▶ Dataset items
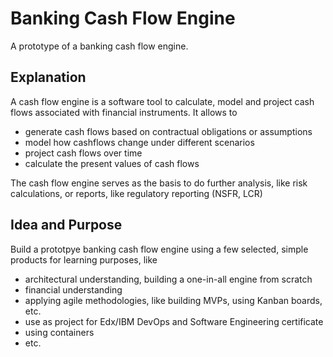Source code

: # Banking Cash Flow Engine

A prototype of a banking cash flow engine.

## Explanation

A cash flow engine is a software tool to calculate, model and project cash
flows associated with financial instruments. It allows to 
- generate cash flows based on contractual obligations or assumptions
- model how cashflows change under different scenarios
- project cash flows over time
- calculate the present values of cash flows

The cash flow engine serves as the basis to do further analysis, like risk
calculations, or reports, like regulatory reporting (NSFR, LCR)


## Idea and Purpose

Build a prototpye banking cash flow engine using a few selected, simple 
products for learning purposes, like

- architectural understanding, building a one-in-all engine from scratch
- financial understanding
- applying agile methodologies, like building MVPs, using Kanban boards, etc.
- use as project for Edx/IBM DevOps and Software Engineering certificate
- using containers
- etc.
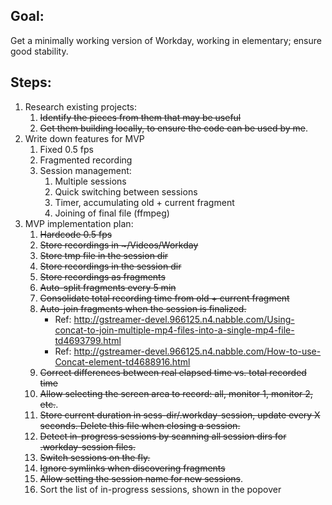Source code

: ## Goal:

Get a minimally working version of Workday, working in elementary; ensure good stability.

## Steps:

1. Research existing projects:
    1. ~~Identify the pieces from them that may be useful~~
    2. ~~Get them building locally, to ensure the code can be used by me~~.
2. Write down features for MVP
    1. Fixed 0.5 fps
    2. Fragmented recording
    3. Session management:
        1. Multiple sessions
        2. Quick switching between sessions
        3. Timer, accumulating old + current fragment
        4. Joining of final file (ffmpeg)
3. MVP implementation plan:
    1. ~~Hardcode 0.5 fps~~
    2. ~~Store recordings in \~/Videos/Workday~~
    2. ~~Store tmp file in the session dir~~
    3. ~~Store recordings in the session dir~~
    4. ~~Store recordings as fragments~~
    5. ~~Auto-split fragments every 5 min~~
    6. ~~Consolidate total recording time from old + current fragment~~
    7. ~~Auto-join fragments when the session is finalized.~~
        * Ref: http://gstreamer-devel.966125.n4.nabble.com/Using-concat-to-join-multiple-mp4-files-into-a-single-mp4-file-td4693799.html
        * Ref: http://gstreamer-devel.966125.n4.nabble.com/How-to-use-Concat-element-td4688916.html
    8. ~~Correct differences between real elapsed time vs. total recorded time~~
    9. ~~Allow selecting the screen area to record: all, monitor 1, monitor 2, etc.~~.
    10. ~~Store current duration in sess-dir/.workday-session, update every X seconds. Delete this file when closing a session.~~
    11. ~~Detect in-progress sessions by scanning all session dirs for .workday-session files.~~
    12. ~~Switch sessions on the fly.~~
    13. ~~Ignore symlinks when discovering fragments~~
    14. ~~Allow setting the session name for new sessions~~.
    15. Sort the list of in-progress sessions, shown in the popover
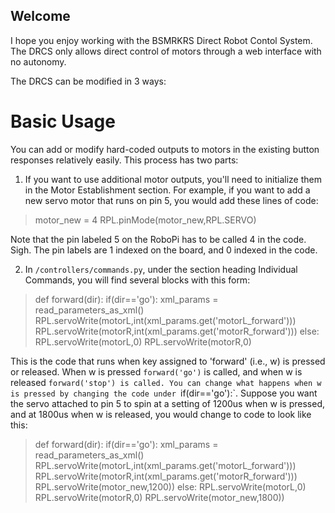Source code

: ## Welcome

I hope you enjoy working with the BSMRKRS Direct Robot Contol System. The DRCS only allows direct control of motors through a web interface with no autonomy.

The DRCS can be modified in 3 ways:

# Basic Usage

You can add or modify hard-coded outputs to motors in the existing button responses relatively easily. This process has two parts: 
1. If you want to use additional motor outputs, you'll need to initialize them in the Motor Establishment section. For example, if you want to add a new servo motor that runs on pin 5, you would add these lines of code:
> motor_new = 4
> RPL.pinMode(motor_new,RPL.SERVO)

Note that the pin labeled 5 on the RoboPi has to be called 4 in the code. Sigh. The pin labels are 1 indexed on the board, and 0 indexed in the code.

2. In `/controllers/commands.py`, under the section heading Individual Commands, you will find several blocks with this form:
> def forward(dir):
>   if(dir=='go'):
>     xml_params = read_parameters_as_xml() 
>     RPL.servoWrite(motorL,int(xml_params.get('motorL_forward')))
>     RPL.servoWrite(motorR,int(xml_params.get('motorR_forward')))
>   else:
>     RPL.servoWrite(motorL,0)
>     RPL.servoWrite(motorR,0)

This is the code that runs when key assigned to 'forward' (i.e., w) is pressed or released. When w is pressed `forward('go')` is called, and when w is released `forward('stop') is called. You can change what happens when w is pressed by changing the code under `if(dir=='go'):`. Suppose you want the servo attached to pin 5 to spin at a setting of 1200us when w is pressed, and at 1800us when w is released, you would change to code to look like this:

> def forward(dir):
>   if(dir=='go'):
>     xml_params = read_parameters_as_xml() 
>     RPL.servoWrite(motorL,int(xml_params.get('motorL_forward')))
>     RPL.servoWrite(motorR,int(xml_params.get('motorR_forward')))
>     RPL.servoWrite(motor_new,1200))
>   else:
>     RPL.servoWrite(motorL,0)
>     RPL.servoWrite(motorR,0)
>     RPL.servoWrite(motor_new,1800))
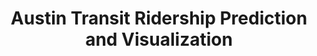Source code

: ---
layout: page
title: Austin Transit Ridership Prediction and Visualization
description: Javascript, Leaflet, Billboard, HTML, CSS
img: assets/img/austin.gif
redirect: ../assets/html/austin/index.html
importance: 4
category: Web Application & Visualization
---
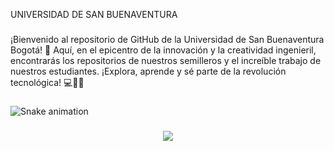 <p align="left">UNIVERSIDAD DE SAN BUENAVENTURA</p>

###

<p align="left">¡Bienvenido al repositorio de GitHub de la Universidad de San Buenaventura Bogotá! 🚀 Aquí, en el epicentro de la innovación y la creatividad ingenieril, encontrarás los repositorios de nuestros semilleros y el increíble trabajo de nuestros estudiantes. ¡Explora, aprende y sé parte de la revolución tecnológica! 💻🔬🌟</p>

###

<img src="https://raw.githubusercontent.com/Universidad-San-Buenaventura-Ing/Universidad-San-Buenaventura-Ing/output/snake.svg" alt="Snake animation" />

###

<div align="center">
  <img src="https://profile-counter.glitch.me/Universidad-San-Buenaventura-Ing/count.svg?"  />
</div>

###
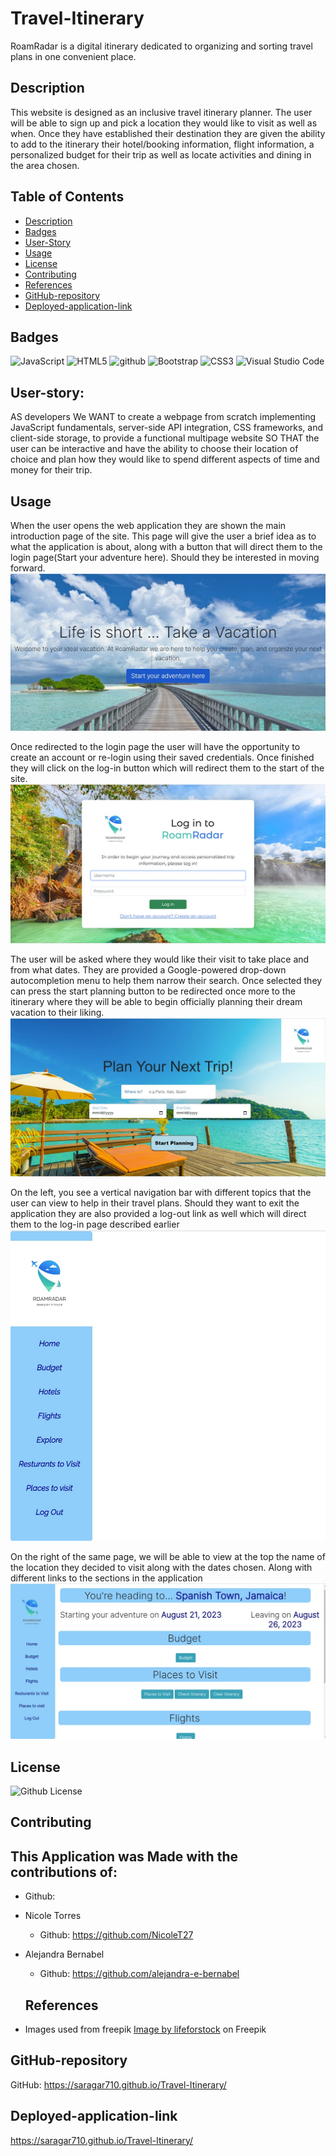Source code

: # Travel-Itinerary
RoamRadar is a digital itinerary dedicated to organizing and sorting travel plans in one convenient place.

## Description

This website is designed as an inclusive travel itinerary planner. The user will be able to sign up and pick a location they would like to visit as well as when.
Once they have established their destination they are given the ability to add to the itinerary their hotel/booking information, flight information,
a personalized budget for their trip as well as locate activities and dining in the area chosen.

## Table of Contents
- [Description](#description)
- [Badges](#badges)
- [User-Story](#user-story)
- [Usage](#usage)
- [License](#license)
- [Contributing](#contributing)
- [References](#references)
- [GitHub-repository](#github-repository)
- [Deployed-application-link](#deployed-application-link)

## Badges
![JavaScript](https://img.shields.io/badge/JavaScript-yellow.svg)
![HTML5](https://img.shields.io/badge/html5-%23E34F26.svg?style=for-the-badge&logo=html5&logoColor=white)
![github](https://img.shields.io/badge/github-Profile-lightgrey.svg)
![Bootstrap](https://img.shields.io/badge/bootstrap-%238511FA.svg?style=for-the-badge&logo=bootstrap&logoColor=white)
![CSS3](https://img.shields.io/badge/css3-%231572B6.svg?style=for-the-badge&logo=css3&logoColor=white)
![Visual Studio Code](https://img.shields.io/badge/Visual%20Studio%20Code-0078d7.svg?style=for-the-badge&logo=visual-studio-code&logoColor=white)

## User-story:
AS developers
We WANT to create a webpage from scratch implementing JavaScript fundamentals, server-side API integration, CSS frameworks, and client-side storage, to provide a functional multipage website 
SO THAT the user can be interactive and have the ability to choose their location of choice and plan how they would like to spend different aspects of time and money for their trip.

## Usage

When the user opens the web application they are shown the main introduction page of the site. This page will give the user a brief idea as to what the application is about, along with a button that will direct them to the login page(Start your adventure here). Should they be interested in moving forward.
![Main intro/description page ](/images/intro-screenshot.jpg)

Once redirected to the login page the user will have the opportunity to create an account or re-login using their saved credentials. Once finished they will click on the log-in button which will redirect them to the start of the site.
![Log in page ](/images/login-page.jpg)

The user will be asked where they would like their visit to take place and from what dates. They are provided a Google-powered drop-down autocompletion menu to help them narrow their search. Once selected they can press the start planning button to be redirected once more to the itinerary where they will be able to begin officially planning their dream vacation to their liking.
![Pick a location page ](/images/location-page.jpg)

On the left, you see a vertical navigation bar with different topics that the user can view to help in their travel plans. Should they want to exit the application they are also provided a log-out link as well which will direct them to the log-in page described earlier
![navbar](/images/navigation-bar-screenshot.jpg)

On the right of the same page, we will be able to view at the top the name of the location they decided to visit along with the dates chosen. Along with different links to the sections in the application
![Itinerary](/images/itinerary.jpg)

## License
![Github License](https://img.shields.io/badge/License-MIT-blue.svg)

## Contributing
This Application was Made with the contributions of:
- 
  -  Github: 
- Nicole Torres 
    -  Github: https://github.com/NicoleT27
- Alejandra Bernabel 
    - Github: https://github.com/alejandra-e-bernabel
 
  ## References
- Images used from freepik
<a href="https://www.freepik.com/free-photo/beautiful-tropical-beach-sea_4123353.htm#query=landscape%20vacation&position=1&from_view=search&track=ais">Image by lifeforstock</a> on Freepik

## GitHub-repository
GitHub: https://saragar710.github.io/Travel-Itinerary/


## Deployed-application-link
https://saragar710.github.io/Travel-Itinerary/

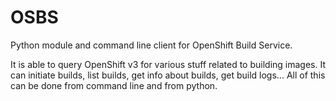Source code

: # OSBS
Python module and command line client for OpenShift Build Service.

It is able to query OpenShift v3 for various stuff related to building images. It can initiate builds, list builds, get info about builds, get build logs... All of this can be done from command line and from python.
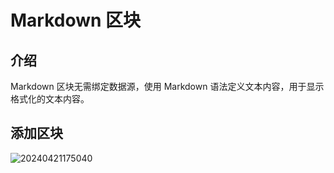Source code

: # Markdown 区块

## 介绍

Markdown 区块无需绑定数据源，使用 Markdown 语法定义文本内容，用于显示格式化的文本内容。

## 添加区块

![20240421175040](https://nocobase-docs.oss-cn-beijing.aliyuncs.com/20240421175040.gif)

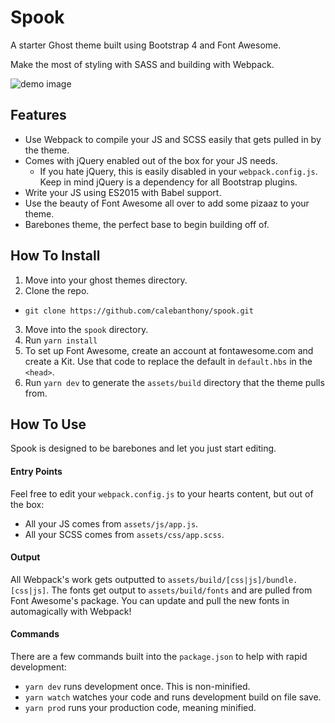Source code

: # Spook

A starter Ghost theme built using Bootstrap 4 and Font Awesome.

Make the most of styling with SASS and building with Webpack.

![demo image](http://i.imgur.com/DQe5DjF.png)

## Features
* Use Webpack to compile your JS and SCSS easily that gets pulled in by the theme.
* Comes with jQuery enabled out of the box for your JS needs.
  * If you hate jQuery, this is easily disabled in your `webpack.config.js`. Keep in mind jQuery is a dependency for all Bootstrap plugins.
* Write your JS using ES2015 with Babel support.
* Use the beauty of Font Awesome all over to add some pizaaz to your theme.
* Barebones theme, the perfect base to begin building off of.

## How To Install

1. Move into your ghost themes directory.
2. Clone the repo.
  * `git clone https://github.com/calebanthony/spook.git`
3. Move into the `spook` directory.
4. Run `yarn install`
5. To set up Font Awesome, create an account at fontawesome.com and create a Kit. Use that code to replace the default in `default.hbs` in the `<head>`.
6. Run `yarn dev` to generate the `assets/build` directory that the theme pulls from.

## How To Use
Spook is designed to be barebones and let you just start editing.

#### Entry Points
Feel free to edit your `webpack.config.js` to your hearts content, but out of the box:
* All your JS comes from `assets/js/app.js`.
* All your SCSS comes from `assets/css/app.scss`.

#### Output
All Webpack's work gets outputted to `assets/build/[css|js]/bundle.[css|js]`.
The fonts get output to `assets/build/fonts` and are pulled from Font Awesome's package. You can update and pull the new fonts in automagically with Webpack!

#### Commands
There are a few commands built into the `package.json` to help with rapid development:

* `yarn dev` runs development once. This is non-minified.
* `yarn watch` watches your code and runs development build on file save.
* `yarn prod` runs your production code, meaning minified.
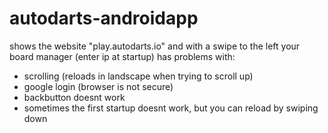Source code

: # autodarts-androidapp

shows the website "play.autodarts.io" and with a swipe to the left your board manager (enter ip at startup)
has problems with:
- scrolling (reloads in landscape when trying to scroll up)
- google login (browser is not secure)
- backbutton doesnt work
- sometimes the first startup doesnt work, but you can reload by swiping down
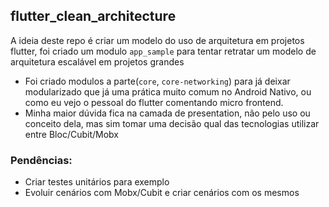 ## flutter_clean_architecture

A ideia deste repo é criar um modelo do uso de arquitetura em projetos flutter, foi criado um modulo `app_sample` para tentar retratar um modelo de arquitetura escalável em projetos grandes

- Foi criado modulos a parte(`core`, `core-networking`) para já deixar modularizado que já uma prática muito comum no Android Nativo, ou como eu vejo o pessoal do flutter comentando micro frontend.
- Minha maior dúvida fica na camada de presentation, não pelo uso ou conceito dela, mas sim tomar uma decisão qual das tecnologias utilizar entre Bloc/Cubit/Mobx

### Pendências:
- Criar testes unitários para exemplo
- Evoluir cenários com Mobx/Cubit e criar cenários com os mesmos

▶ The problem
In the records above, take every line from the opening one through the line with "## Idea and Purpose" and repeat it exactly; pictures are not part of the copy.

▶ Exercise result
Source code

: # Banking Cash Flow Engine

A prototype of a banking cash flow engine.

## Explanation

A cash flow engine is a software tool to calculate, model and project cash
flows associated with financial instruments. It allows to 
- generate cash flows based on contractual obligations or assumptions
- model how cashflows change under different scenarios
- project cash flows over time
- calculate the present values of cash flows

The cash flow engine serves as the basis to do further analysis, like risk
calculations, or reports, like regulatory reporting (NSFR, LCR)


## Idea and Purpose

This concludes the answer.